Handeland et al. (2021) found that high number/load of the three parasites Cephenemyia trompe, Hypoderma tarandi and Elaphostrongylus rangiferi in wild reindeer influenced the body condition in calves and increased the risk of emaciation [49]. However, the mean load/range of these parasites were much higher than those seen in our results. Despite this, we also saw, that animals with higher H. tarandi burdens had significantly lower bone marrow fat index than those with lower burdens or no warbles. Infections with parasites were common in our study but mainly without pathology or reduced body weight.
We identified a calf with mandibular hypoplasia. This type of malformation is known to occur sporadically in reindeer [36]. One would expect such calves to have trouble with suckling as newborn and that they would die soon after birth [35]. However, this calf had managed for 8–9 months before it perished.

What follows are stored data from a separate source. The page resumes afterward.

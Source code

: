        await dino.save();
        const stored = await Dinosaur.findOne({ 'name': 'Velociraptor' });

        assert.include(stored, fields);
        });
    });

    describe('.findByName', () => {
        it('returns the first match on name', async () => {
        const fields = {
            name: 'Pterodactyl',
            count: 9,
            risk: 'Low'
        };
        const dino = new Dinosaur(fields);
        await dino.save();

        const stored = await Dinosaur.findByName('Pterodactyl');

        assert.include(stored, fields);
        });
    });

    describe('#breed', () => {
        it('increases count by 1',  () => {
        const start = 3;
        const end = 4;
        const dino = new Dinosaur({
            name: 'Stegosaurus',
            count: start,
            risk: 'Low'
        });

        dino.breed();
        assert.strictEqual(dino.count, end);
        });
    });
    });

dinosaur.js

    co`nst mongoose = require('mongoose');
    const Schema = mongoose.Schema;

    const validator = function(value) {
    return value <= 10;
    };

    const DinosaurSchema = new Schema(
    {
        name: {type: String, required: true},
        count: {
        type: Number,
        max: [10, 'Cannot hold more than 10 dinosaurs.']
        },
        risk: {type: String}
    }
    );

The results from this study are not representative for specific regions or districts. Most of the material came from the winter pastures of inner Finnmark. The carcasses and bone samples were mostly from material delivered to SNO for examination for predator damage/wounds. The organ samples were from animals that had either died before slaughter or were random findings during meat inspection at slaughterhouses. In Troms, the carcasses were mostly delivered when predator kills seemed unlikely. The month of submission varied with most being submitted during the winter period and early spring (December-May) except for a few newborn calves which were submitted in spring/early summer (May-July). The period during which the vast majority of carcasses were submitted (January-April) is a part of the winter with the best light and weather conditions for locating carcasses, and the cold weather helps preserve the carcasses. The few carcasses from Trøndelag were animals delivered due to clinical symptoms of brainworm infection. This makes a comparison of geographic and temporal trends challenging and was therefore not appropriate for this dataset.